The corporate income tax would be abolished as well, and replaced with a 16% Business Flat Tax. That 16% rate would apply to gross receipts of the company from sales of goods and services, minus purchases from other businesses.

That includes immediate expensing, or deductions, for the costs of plant and equipment, and all other capital investment. That promotes investment in worker productivity, which is the foundation of rising wages, and in businesses providing good-paying, blue collar jobs, in areas such as heavy industry, mining, energy, farming, ranching, and manufacturing. But no more corporate welfare, special interest, credits, and deductions.

Each worker would also enjoy a Universal Savings Account, where any adult could save $25,000 a year with taxes deferred, like in an IRA, which could be used at any time for any purpose. Cruz also mentioned that he would propose the freedom of each worker to choose a personal savings and investment account to finance future Social Security benefits. The Chief Actuary of Social Security scored a similar plan proposed and introduced by Paul Ryan in 2004 and 2005 as generating savings and investment by working people all across America of nearly $8 trillion over the first 15 years, and $16 trillion over 25 years. That would do more to reduce inequality of wealth than everything dreamed up by Hillary Clinton and Elizabeth Warren put together.
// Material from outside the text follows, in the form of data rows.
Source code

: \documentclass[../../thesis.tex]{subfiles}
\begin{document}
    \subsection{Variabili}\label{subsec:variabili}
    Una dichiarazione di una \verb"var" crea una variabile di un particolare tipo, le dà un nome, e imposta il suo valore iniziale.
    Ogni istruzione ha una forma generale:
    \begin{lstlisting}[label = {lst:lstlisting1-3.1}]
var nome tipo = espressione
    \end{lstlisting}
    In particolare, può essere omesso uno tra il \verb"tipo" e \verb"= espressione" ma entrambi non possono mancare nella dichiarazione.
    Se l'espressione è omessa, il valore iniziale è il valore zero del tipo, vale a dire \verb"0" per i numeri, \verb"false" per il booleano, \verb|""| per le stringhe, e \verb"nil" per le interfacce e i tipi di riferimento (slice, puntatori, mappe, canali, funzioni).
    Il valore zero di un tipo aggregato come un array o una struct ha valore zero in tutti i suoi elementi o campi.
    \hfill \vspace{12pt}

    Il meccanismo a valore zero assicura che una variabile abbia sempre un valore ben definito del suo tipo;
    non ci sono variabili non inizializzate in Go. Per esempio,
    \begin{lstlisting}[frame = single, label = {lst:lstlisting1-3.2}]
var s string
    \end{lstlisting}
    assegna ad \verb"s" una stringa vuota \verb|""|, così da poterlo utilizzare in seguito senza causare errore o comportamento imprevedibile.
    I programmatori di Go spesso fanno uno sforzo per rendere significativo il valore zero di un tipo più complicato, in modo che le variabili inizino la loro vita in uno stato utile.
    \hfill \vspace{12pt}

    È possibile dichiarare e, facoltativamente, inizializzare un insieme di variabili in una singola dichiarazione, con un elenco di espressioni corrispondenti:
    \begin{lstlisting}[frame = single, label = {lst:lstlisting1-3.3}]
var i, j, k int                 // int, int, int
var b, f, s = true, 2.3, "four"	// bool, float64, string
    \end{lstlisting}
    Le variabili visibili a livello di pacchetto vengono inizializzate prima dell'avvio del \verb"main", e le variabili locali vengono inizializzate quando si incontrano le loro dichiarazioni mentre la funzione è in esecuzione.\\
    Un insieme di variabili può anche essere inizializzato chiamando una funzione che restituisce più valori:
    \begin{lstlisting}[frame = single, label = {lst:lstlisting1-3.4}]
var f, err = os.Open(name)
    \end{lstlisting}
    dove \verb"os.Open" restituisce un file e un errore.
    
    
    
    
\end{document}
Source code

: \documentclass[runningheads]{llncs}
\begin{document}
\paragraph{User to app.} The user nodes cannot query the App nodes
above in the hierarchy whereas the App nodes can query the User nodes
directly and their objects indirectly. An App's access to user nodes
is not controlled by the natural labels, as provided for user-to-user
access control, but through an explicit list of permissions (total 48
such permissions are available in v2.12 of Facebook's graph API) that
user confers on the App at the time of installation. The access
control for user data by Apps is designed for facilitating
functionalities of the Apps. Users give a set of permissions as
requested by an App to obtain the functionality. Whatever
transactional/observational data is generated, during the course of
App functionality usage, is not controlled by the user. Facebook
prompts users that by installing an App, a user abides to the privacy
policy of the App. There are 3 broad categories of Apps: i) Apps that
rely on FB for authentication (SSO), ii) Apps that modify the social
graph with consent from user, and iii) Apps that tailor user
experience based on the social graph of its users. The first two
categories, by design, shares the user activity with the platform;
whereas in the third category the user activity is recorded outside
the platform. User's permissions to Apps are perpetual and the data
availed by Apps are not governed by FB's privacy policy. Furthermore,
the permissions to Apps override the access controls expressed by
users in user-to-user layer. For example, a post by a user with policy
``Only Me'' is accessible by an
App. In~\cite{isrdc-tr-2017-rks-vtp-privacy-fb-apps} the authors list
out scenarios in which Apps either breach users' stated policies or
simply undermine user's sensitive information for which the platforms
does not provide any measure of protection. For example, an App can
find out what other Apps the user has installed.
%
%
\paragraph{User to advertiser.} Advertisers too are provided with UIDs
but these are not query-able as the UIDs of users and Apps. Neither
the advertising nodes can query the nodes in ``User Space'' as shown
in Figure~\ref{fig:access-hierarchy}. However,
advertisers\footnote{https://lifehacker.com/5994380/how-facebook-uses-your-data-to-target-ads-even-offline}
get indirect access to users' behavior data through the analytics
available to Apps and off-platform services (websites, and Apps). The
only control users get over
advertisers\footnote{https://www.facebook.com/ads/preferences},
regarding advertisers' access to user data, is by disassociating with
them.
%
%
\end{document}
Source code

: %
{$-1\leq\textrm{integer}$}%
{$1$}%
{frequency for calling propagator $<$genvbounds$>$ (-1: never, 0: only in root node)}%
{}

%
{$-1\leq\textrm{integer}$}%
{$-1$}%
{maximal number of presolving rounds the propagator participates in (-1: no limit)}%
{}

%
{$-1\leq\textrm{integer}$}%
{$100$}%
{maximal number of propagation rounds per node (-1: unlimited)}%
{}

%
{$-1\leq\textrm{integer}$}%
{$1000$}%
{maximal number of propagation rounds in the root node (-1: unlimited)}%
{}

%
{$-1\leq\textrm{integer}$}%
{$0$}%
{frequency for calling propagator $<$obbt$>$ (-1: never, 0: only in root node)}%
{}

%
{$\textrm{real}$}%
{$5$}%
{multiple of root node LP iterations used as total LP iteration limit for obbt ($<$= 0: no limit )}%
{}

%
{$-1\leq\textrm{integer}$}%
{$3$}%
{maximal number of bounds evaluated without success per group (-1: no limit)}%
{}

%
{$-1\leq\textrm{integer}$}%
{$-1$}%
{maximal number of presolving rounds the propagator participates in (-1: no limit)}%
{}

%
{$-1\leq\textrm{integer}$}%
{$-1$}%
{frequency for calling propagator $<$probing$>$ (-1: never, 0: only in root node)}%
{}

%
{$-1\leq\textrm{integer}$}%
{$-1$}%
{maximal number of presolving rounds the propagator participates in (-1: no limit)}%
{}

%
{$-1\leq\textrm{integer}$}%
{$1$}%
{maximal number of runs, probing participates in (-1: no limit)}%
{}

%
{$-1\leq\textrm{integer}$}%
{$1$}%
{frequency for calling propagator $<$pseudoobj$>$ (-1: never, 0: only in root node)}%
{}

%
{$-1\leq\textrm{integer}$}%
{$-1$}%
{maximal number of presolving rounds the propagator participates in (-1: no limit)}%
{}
Cruz raised in the debate as well fundamental reform of the Federal Reserve, to restrict its wild monetary policy discretion by firm rules holding its course to maintaining a stable dollar. He suggested a commission to determine whether that should include a link to gold. Such guaranteed dollar stability would further draw investment from across the entire globe, as investors would know they would be paid back in dollars as good as the dollars they invested in the project. Indeed, as good as gold.

The nonpartisan Tax Foundation scored Cruz’s tax reform plan as increasing capital investment by 43.9%. That would create nearly 5 million new jobs, and increase wages by 12.2%. That would increase real economic growth over the next decade by nearly 14%. The Social Security savings and investment accounts and stable dollar Federal Reserve would increase all of that even more.

Cruz’s tax reform plan is a net overall tax cut of about $100 billion a year on average over the first 10 years. The plan is not designed to be revenue neutral because Cruz is running to make the federal government smaller, not raise the same revenue to finance the same spending. 

With Cruz’s plans as well for regulation liberation, this all adds up to an economic growth plan that can restore real long-term American economic growth of 4% as during the Reagan years, double the sorry growth of the Obama years. At real growth of 4%, the American economy and national income would double every 17 years. After 50 years, the economy would be 8 times bigger than today. Such long-term economic growth is how America became the richest and mightiest nation in world history.